Sen. John McCain said yesterday that if elected president, he would achieve victory in Iraq and bring most troops home by the end of his first term. He also promised a secure Southern border, a simpler tax code, affordable health care and smarter schoolchildren.
In a campaign speech with something for nearly everyone — global warming liberals, flat-taxing libertarians, nuclear energy proponents, conservative judge advocates — the presumptive Republican presidential candidate forecast what his 2012 re-election campaign would tout.
The Arizona Republican vowed to end partisan rancor and congressional gridlock, employ Democrats in his administration, hold weekly press conferences and take questions from lawmakers, just as the British prime minister does.
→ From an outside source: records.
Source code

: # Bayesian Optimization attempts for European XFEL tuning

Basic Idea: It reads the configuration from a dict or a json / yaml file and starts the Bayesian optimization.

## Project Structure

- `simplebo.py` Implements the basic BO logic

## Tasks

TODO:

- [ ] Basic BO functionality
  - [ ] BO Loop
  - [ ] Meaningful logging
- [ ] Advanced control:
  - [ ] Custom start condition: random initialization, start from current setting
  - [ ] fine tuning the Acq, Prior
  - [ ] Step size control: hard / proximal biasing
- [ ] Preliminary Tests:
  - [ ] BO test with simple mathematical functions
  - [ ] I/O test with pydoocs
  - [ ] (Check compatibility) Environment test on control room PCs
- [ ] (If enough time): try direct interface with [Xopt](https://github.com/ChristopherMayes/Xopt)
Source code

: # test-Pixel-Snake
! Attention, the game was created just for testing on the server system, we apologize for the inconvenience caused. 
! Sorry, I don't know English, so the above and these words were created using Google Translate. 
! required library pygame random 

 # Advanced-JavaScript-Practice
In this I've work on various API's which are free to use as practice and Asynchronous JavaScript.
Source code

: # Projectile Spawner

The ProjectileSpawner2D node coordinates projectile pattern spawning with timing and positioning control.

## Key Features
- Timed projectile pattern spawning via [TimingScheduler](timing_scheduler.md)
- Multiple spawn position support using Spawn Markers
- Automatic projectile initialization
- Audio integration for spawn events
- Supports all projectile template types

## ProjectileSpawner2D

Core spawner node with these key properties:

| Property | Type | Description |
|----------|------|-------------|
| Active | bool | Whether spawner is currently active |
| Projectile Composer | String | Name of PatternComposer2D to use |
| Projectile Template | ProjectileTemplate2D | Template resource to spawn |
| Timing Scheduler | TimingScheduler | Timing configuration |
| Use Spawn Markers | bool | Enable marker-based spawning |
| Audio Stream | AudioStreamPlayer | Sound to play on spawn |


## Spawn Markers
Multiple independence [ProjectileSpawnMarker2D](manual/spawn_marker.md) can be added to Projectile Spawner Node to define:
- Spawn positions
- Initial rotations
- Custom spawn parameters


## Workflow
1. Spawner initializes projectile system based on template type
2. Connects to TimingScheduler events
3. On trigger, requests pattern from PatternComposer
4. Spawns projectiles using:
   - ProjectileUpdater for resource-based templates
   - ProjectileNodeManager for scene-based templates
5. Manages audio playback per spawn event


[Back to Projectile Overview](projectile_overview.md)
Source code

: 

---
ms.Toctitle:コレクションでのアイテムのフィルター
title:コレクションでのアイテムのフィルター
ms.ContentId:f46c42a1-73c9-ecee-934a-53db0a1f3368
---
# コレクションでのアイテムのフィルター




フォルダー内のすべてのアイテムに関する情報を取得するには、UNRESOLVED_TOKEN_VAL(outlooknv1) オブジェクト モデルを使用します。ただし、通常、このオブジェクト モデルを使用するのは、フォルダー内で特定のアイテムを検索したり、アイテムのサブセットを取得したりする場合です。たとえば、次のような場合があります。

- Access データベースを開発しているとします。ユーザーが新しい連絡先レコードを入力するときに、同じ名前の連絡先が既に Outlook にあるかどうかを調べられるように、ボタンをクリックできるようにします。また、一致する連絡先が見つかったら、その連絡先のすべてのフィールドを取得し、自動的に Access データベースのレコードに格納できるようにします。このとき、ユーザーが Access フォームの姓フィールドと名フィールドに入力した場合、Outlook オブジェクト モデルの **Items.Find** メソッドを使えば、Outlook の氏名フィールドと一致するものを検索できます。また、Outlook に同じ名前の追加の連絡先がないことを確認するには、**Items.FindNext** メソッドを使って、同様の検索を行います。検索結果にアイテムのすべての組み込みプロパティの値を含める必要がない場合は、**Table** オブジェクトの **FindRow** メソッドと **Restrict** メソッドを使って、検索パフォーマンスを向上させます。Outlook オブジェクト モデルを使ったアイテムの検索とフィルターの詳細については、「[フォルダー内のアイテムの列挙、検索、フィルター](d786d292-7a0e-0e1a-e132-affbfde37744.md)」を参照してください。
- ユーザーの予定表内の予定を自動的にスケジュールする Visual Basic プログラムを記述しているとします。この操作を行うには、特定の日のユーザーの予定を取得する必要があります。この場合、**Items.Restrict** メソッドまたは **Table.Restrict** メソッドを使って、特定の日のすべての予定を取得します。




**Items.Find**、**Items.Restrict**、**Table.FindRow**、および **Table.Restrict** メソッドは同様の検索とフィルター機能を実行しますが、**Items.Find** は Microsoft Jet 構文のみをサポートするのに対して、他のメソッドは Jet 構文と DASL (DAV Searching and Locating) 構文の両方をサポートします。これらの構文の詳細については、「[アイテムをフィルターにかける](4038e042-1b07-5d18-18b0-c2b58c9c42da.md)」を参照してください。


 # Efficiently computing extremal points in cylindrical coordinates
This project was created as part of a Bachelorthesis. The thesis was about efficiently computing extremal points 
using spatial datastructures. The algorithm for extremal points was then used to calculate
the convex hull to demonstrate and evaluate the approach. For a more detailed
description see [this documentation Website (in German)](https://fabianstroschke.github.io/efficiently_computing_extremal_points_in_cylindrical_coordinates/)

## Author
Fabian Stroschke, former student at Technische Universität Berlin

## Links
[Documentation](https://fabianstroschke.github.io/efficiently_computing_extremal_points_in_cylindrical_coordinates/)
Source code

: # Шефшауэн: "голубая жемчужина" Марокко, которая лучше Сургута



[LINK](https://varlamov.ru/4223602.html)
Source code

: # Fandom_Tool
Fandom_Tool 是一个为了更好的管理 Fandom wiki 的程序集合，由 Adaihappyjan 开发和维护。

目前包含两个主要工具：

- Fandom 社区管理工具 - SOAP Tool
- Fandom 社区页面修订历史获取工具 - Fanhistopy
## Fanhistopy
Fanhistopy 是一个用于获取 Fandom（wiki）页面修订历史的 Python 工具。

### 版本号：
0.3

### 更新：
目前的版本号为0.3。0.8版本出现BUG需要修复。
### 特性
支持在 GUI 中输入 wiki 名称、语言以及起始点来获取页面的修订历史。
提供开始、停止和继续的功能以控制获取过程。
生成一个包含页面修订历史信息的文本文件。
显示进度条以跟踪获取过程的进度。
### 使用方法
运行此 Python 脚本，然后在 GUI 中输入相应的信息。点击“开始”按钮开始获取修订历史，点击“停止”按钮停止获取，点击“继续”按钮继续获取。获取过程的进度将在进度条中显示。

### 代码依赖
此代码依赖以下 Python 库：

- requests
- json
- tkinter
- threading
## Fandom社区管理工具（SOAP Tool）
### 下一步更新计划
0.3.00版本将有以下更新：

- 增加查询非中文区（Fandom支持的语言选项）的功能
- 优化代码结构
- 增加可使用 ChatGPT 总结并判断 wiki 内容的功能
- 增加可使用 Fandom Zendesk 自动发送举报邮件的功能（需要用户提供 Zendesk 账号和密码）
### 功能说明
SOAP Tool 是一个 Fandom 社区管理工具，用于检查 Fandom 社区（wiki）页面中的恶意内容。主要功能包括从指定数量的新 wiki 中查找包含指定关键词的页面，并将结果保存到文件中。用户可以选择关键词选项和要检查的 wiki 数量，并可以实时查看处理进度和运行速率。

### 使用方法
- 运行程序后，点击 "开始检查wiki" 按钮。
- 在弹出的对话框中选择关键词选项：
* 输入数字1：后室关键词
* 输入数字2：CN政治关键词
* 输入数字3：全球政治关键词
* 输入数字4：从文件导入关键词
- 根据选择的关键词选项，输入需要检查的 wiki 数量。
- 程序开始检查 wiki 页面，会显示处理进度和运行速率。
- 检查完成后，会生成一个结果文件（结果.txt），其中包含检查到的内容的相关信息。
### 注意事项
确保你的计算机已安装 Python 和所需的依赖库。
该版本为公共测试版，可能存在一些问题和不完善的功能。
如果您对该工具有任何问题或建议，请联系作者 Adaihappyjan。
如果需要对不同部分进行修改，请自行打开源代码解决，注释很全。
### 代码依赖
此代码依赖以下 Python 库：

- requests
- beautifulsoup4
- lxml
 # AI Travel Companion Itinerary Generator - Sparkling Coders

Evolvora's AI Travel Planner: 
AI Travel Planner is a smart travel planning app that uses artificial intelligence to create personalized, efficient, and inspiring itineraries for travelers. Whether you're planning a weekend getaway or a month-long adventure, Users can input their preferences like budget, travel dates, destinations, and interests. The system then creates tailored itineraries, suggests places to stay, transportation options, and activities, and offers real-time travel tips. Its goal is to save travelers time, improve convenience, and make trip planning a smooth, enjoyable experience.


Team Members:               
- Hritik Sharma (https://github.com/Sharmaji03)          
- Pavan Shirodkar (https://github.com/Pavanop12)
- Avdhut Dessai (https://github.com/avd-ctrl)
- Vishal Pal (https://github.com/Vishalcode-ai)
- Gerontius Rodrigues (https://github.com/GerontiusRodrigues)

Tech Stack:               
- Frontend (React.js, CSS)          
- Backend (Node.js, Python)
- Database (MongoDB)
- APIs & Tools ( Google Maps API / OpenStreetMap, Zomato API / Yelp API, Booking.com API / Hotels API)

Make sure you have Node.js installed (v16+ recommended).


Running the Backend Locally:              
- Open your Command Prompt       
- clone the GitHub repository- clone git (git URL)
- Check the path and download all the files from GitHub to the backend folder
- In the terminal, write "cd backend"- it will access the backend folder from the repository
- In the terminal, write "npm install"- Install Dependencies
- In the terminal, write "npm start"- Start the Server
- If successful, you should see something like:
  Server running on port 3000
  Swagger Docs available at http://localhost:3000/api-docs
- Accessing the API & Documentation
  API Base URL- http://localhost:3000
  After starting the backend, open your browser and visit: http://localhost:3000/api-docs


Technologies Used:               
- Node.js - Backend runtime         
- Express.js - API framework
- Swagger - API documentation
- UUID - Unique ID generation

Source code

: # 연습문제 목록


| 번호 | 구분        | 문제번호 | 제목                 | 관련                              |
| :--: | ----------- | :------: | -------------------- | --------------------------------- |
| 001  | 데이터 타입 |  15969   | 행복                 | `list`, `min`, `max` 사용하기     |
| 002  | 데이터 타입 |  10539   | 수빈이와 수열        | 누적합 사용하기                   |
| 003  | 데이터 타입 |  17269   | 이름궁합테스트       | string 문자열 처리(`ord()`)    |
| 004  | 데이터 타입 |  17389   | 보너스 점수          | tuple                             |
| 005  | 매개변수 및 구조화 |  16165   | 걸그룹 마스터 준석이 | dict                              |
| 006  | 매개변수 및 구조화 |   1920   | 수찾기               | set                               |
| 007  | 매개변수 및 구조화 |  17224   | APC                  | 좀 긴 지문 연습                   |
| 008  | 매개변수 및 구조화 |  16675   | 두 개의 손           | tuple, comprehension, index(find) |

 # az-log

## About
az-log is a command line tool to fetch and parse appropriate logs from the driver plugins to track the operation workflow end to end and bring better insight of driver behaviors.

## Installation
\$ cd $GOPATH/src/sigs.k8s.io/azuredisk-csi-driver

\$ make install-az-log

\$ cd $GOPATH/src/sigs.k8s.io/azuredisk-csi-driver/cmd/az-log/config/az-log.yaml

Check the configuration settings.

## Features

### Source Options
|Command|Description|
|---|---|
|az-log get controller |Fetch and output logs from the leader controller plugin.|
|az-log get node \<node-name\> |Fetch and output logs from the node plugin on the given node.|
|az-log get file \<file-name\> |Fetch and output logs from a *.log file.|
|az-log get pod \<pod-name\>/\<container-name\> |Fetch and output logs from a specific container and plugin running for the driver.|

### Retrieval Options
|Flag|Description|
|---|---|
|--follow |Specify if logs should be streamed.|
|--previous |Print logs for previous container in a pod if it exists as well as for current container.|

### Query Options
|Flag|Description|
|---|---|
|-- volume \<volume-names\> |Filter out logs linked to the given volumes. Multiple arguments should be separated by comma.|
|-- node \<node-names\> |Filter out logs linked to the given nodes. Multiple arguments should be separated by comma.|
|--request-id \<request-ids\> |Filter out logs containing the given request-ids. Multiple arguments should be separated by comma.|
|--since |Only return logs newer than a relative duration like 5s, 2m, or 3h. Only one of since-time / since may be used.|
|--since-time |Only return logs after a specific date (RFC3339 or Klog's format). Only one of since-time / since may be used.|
But it was his vow to bring U.S. troops home by a specific date — the first time he has set a timetable for U.S. withdrawal — that drew the most attention.
“By January 2013, America has welcomed home most of the servicemen and women who have sacrificed terribly so that America might be secure in her freedom,” Mr. McCain said at a convention center in Columbus, Ohio.
“The Iraq war has been won. Iraq is a functioning democracy, although still suffering from the lingering effects of decades of tyranny and centuries of sectarian tension. Violence still occurs, but it is spasmodic and much reduced.”
The new date seemed at odds with the candidate’s attacks on former presidential candidate Mitt Romney in a January debate, when the former Massachusetts governor offered a withdrawal timeline in answer to a question.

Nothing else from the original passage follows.